Menjamu Tamu, Semua Makanan Dihidangkan
A
A
A
Seperti halnya Suku Tengger di Gunung Bromo, Jatim, atau Suku Badui di Cibeo, Banten, sampai sekarang sedulur Sikep Samin masih mempertahankan adat istiadat dan budaya dari leluhurnya.
Setelah menempuh 25 kilometer menggunakan ojek dari Stasiun KA Randublatung dengan melewati hutan jati, sampailah Sindonews.com ke pemukiman sedulur Sikep Samin di Dukuh Karangpace, Desa Klopodhuwur, Kecamatan Banjarejo, Blora, Jawa Tengah.
Dari pinggir Jalan Raya Randublatung-Blora yang ditumbuhi hutan jati lebat tak ada tanda-tanda pemukiman warga. Hanya ada gapura bertuliskan Dusun Karangpace, Desa Klopodhuwur, Kecamatan Banjarejo. Suasana jalan tampak sepi.
"Sepagi ini umumnya warga Samin pergi ke ladang atau mengembala sapi dekat hutan," kata Giman, staf Desa Klopodhuwur yang mendampingi Sindonews.com.

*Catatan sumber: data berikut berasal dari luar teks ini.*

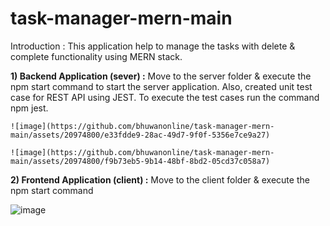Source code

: # task-manager-mern-main

Introduction :
This application help to manage the tasks with delete & complete functionality using MERN stack.

**1) Backend Application (sever) :**
    Move to the server folder & execute the npm start command to start the server application. Also, created unit test case for REST API using JEST. To execute the test cases run the command npm jest.

    ![image](https://github.com/bhuwanonline/task-manager-mern-main/assets/20974800/e33fdde9-28ac-49d7-9f0f-5356e7ce9a27)

    ![image](https://github.com/bhuwanonline/task-manager-mern-main/assets/20974800/f9b73eb5-9b14-48bf-8bd2-05cd37c058a7)
    
**2) Frontend Application (client) :**
   Move to the client folder & execute the npm start command

   ![image](https://github.com/bhuwanonline/task-manager-mern-main/assets/20974800/bdf9bae4-f8d8-4a52-bb29-3c7053061a24)
   
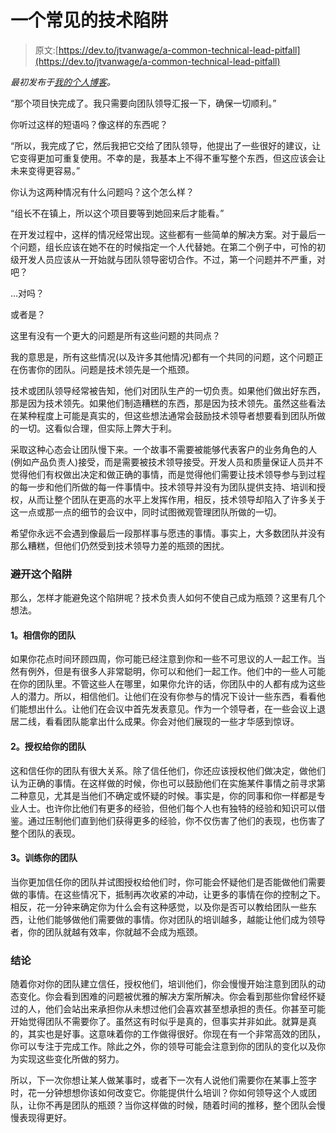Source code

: # 一个常见的技术陷阱

> 原文:[https://dev.to/jtvanwage/a-common-technical-lead-pitfall](https://dev.to/jtvanwage/a-common-technical-lead-pitfall)

*最初发布于[我的个人博客](https://vdubinatorcoder.blogspot.com/2017/09/a-common-technical-lead-pitfall.html)。*

“那个项目快完成了。我只需要向团队领导汇报一下，确保一切顺利。”

你听过这样的短语吗？像这样的东西呢？

“所以，我完成了它，然后我把它交给了团队领导，他提出了一些很好的建议，让它变得更加可重复使用。不幸的是，我基本上不得不重写整个东西，但这应该会让未来变得更容易。”

你认为这两种情况有什么问题吗？这个怎么样？

“组长不在镇上，所以这个项目要等到她回来后才能看。”

在开发过程中，这样的情况经常出现。这些都有一些简单的解决方案。对于最后一个问题，组长应该在她不在的时候指定一个人代替她。在第二个例子中，可怜的初级开发人员应该从一开始就与团队领导密切合作。不过，第一个问题并不严重，对吧？

...对吗？

或者是？

这里有没有一个更大的问题是所有这些问题的共同点？

我的意思是，所有这些情况(以及许多其他情况)都有一个共同的问题，这个问题正在伤害你的团队。问题是技术领先是一个瓶颈。

技术或团队领导经常被告知，他们对团队生产的一切负责。如果他们做出好东西，那是因为技术领先。如果他们制造糟糕的东西，那是因为技术领先。虽然这些看法在某种程度上可能是真实的，但这些想法通常会鼓励技术领导者想要看到团队所做的一切。这看似合理，但实际上弊大于利。

采取这种心态会让团队慢下来。一个故事不需要被能够代表客户的业务角色的人(例如产品负责人)接受，而是需要被技术领导接受。开发人员和质量保证人员并不觉得他们有权做出决定和做正确的事情，而是觉得他们需要让技术领导参与到过程的每一步和他们所做的每一件事情中。技术领导并没有为团队提供支持、培训和授权，从而让整个团队在更高的水平上发挥作用，相反，技术领导却陷入了许多关于这一点或那一点的细节的会议中，同时试图微观管理团队所做的一切。

希望你永远不会遇到像最后一段那样事与愿违的事情。事实上，大多数团队并没有那么糟糕，但他们仍然受到技术领导力差的瓶颈的困扰。

### [](#avoiding-this-pitfall)避开这个陷阱

那么，怎样才能避免这个陷阱呢？技术负责人如何不使自己成为瓶颈？这里有几个想法。

#### [](#1-trust-your-team)1。相信你的团队

如果你花点时间环顾四周，你可能已经注意到你和一些不可思议的人一起工作。当然有例外，但是有很多人非常聪明，你可以和他们一起工作。他们中的一些人可能在你的团队里。不管这些人在哪里，如果你允许的话，你团队中的人都有成为这些人的潜力。所以，相信他们。让他们在没有你参与的情况下设计一些东西，看看他们能想出什么。让他们在会议中首先发表意见。作为一个领导者，在一些会议上退居二线，看看团队能拿出什么成果。你会对他们展现的一些才华感到惊讶。

#### [](#2-empower-your-team)2。授权给你的团队

这和信任你的团队有很大关系。除了信任他们，你还应该授权他们做决定，做他们认为正确的事情。在这样做的时候，你也可以鼓励他们在实施某件事情之前寻求第二种意见，尤其是当他们不确定或怀疑的时候。事实是，你的同事和你一样都是专业人士。也许你比他们有更多的经验，但他们每个人也有独特的经验和知识可以借鉴。通过压制他们直到他们获得更多的经验，你不仅伤害了他们的表现，也伤害了整个团队的表现。

#### [](#3-train-your-team)3。训练你的团队

当你更加信任你的团队并试图授权给他们时，你可能会怀疑他们是否能做他们需要做的事情。在这些情况下，抵制再次收紧的冲动，让更多的事情在你的控制之下。相反，花一分钟来确定你为什么会有这种感觉，以及你是否可以教给团队一些东西，让他们能够做他们需要做的事情。你对团队的培训越多，越能让他们成为领导者，你的团队就越有效率，你就越不会成为瓶颈。

### [](#conclusion)结论

随着你对你的团队建立信任，授权他们，培训他们，你会慢慢开始注意到团队的动态变化。你会看到困难的问题被优雅的解决方案所解决。你会看到那些你曾经怀疑过的人，他们会站出来承担你从未想过他们会喜欢甚至想承担的责任。你甚至可能开始觉得团队不需要你了。虽然这有时似乎是真的，但事实并非如此。就算是真的，其实也是好事。这意味着你的工作做得很好。你现在有一个非常高效的团队，你可以专注于完成工作。除此之外，你的领导可能会注意到你的团队的变化以及你为实现这些变化所做的努力。

所以，下一次你想让某人做某事时，或者下一次有人说他们需要你在某事上签字时，花一分钟想想你该如何改变它。你能提供什么培训？你如何领导这个人或团队，让你不再是团队的瓶颈？当你这样做的时候，随着时间的推移，整个团队会慢慢表现得更好。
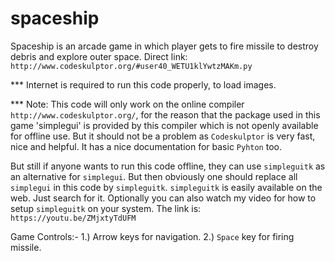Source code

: # spaceship
Spaceship is an arcade game in which player gets to fire missile to destroy debris and explore outer space.
Direct link: `http://www.codeskulptor.org/#user40_WETU1klYwtzMAKm.py`

*** Internet is required to run this code properly, to load images.

*** Note: This code will only work on the online compiler `http://www.codeskulptor.org/`, for the reason that the package used in this game 'simplegui' is provided by this compiler which is not openly available for offline use. But it should not be a problem as `Codeskulptor` is very fast, nice and helpful. It has a nice documentation for basic `Pyhton` too.

But still if anyone wants to run this code offline, they can use `simpleguitk` as an alternative for `simplegui`. But then obviously one should replace all `simplegui` in this code by `simpleguitk`. `simpleguitk` is easily available on the web. Just search for it. Optionally you can also watch my video for how to setup `simpleguitk` on your system. The link is: `https://youtu.be/ZMjxtyTdUFM`

Game Controls:-
1.) Arrow keys for navigation.
2.) `Space` key for firing missile.
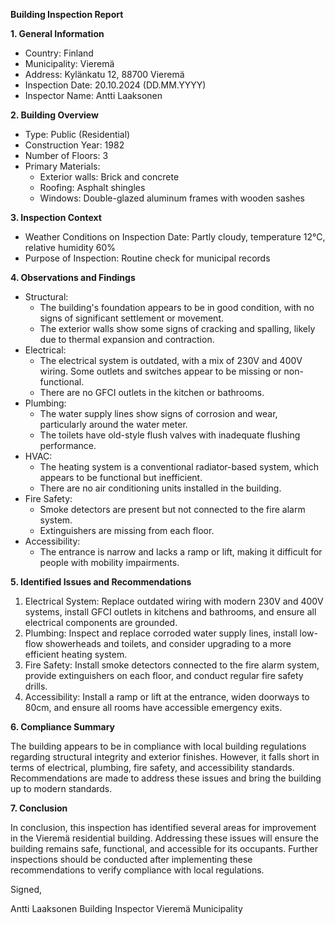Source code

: **Building Inspection Report**

**1. General Information**

* Country: Finland
* Municipality: Vieremä
* Address: Kylänkatu 12, 88700 Vieremä
* Inspection Date: 20.10.2024 (DD.MM.YYYY)
* Inspector Name: Antti Laaksonen

**2. Building Overview**

* Type: Public (Residential)
* Construction Year: 1982
* Number of Floors: 3
* Primary Materials:
	+ Exterior walls: Brick and concrete
	+ Roofing: Asphalt shingles
	+ Windows: Double-glazed aluminum frames with wooden sashes

**3. Inspection Context**

* Weather Conditions on Inspection Date: Partly cloudy, temperature 12°C, relative humidity 60%
* Purpose of Inspection: Routine check for municipal records

**4. Observations and Findings**

* Structural:
	+ The building's foundation appears to be in good condition, with no signs of significant settlement or movement.
	+ The exterior walls show some signs of cracking and spalling, likely due to thermal expansion and contraction.
* Electrical:
	+ The electrical system is outdated, with a mix of 230V and 400V wiring. Some outlets and switches appear to be missing or non-functional.
	+ There are no GFCI outlets in the kitchen or bathrooms.
* Plumbing:
	+ The water supply lines show signs of corrosion and wear, particularly around the water meter.
	+ The toilets have old-style flush valves with inadequate flushing performance.
* HVAC:
	+ The heating system is a conventional radiator-based system, which appears to be functional but inefficient.
	+ There are no air conditioning units installed in the building.
* Fire Safety:
	+ Smoke detectors are present but not connected to the fire alarm system.
	+ Extinguishers are missing from each floor.
* Accessibility:
	+ The entrance is narrow and lacks a ramp or lift, making it difficult for people with mobility impairments.

**5. Identified Issues and Recommendations**

1. Electrical System: Replace outdated wiring with modern 230V and 400V systems, install GFCI outlets in kitchens and bathrooms, and ensure all electrical components are grounded.
2. Plumbing: Inspect and replace corroded water supply lines, install low-flow showerheads and toilets, and consider upgrading to a more efficient heating system.
3. Fire Safety: Install smoke detectors connected to the fire alarm system, provide extinguishers on each floor, and conduct regular fire safety drills.
4. Accessibility: Install a ramp or lift at the entrance, widen doorways to 80cm, and ensure all rooms have accessible emergency exits.

**6. Compliance Summary**

The building appears to be in compliance with local building regulations regarding structural integrity and exterior finishes. However, it falls short in terms of electrical, plumbing, fire safety, and accessibility standards. Recommendations are made to address these issues and bring the building up to modern standards.

**7. Conclusion**

In conclusion, this inspection has identified several areas for improvement in the Vieremä residential building. Addressing these issues will ensure the building remains safe, functional, and accessible for its occupants. Further inspections should be conducted after implementing these recommendations to verify compliance with local regulations.

Signed,

Antti Laaksonen
Building Inspector
Vieremä Municipality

Setelah menyusuri jalan paving sekitar 100 meter, baru tampak pemukiman Wong Samin. Hampir seluruh rumah Wong Samin tampak sederhana berbentuk joglo sebagaimana halnya rumah warga Jateng pedesaan. Beratap genting dengan dinding papan jati kasar dengan atap rendah. Sedikit ventilasi hingga ruangan tampak gelap, dan lantai rumah masih berupa tanah.
Termasuk rumah sesepuh Sedulur Sikep Samin Mbah Lasio, (59). Nyaris tidak ada barang berharga di rumah Mbah Lasio. Hanya ada kursi bangku, tidak ada televisi. Rumah pun masih berlantai tanah. Hanya sepeda motor satu-satunya barang berharga yang biasa digunakan Mbah Lasio jika keluar rumah. "Nggih ngeten niki kahanane (Ya, begini ini kondisinya)," akunya polos.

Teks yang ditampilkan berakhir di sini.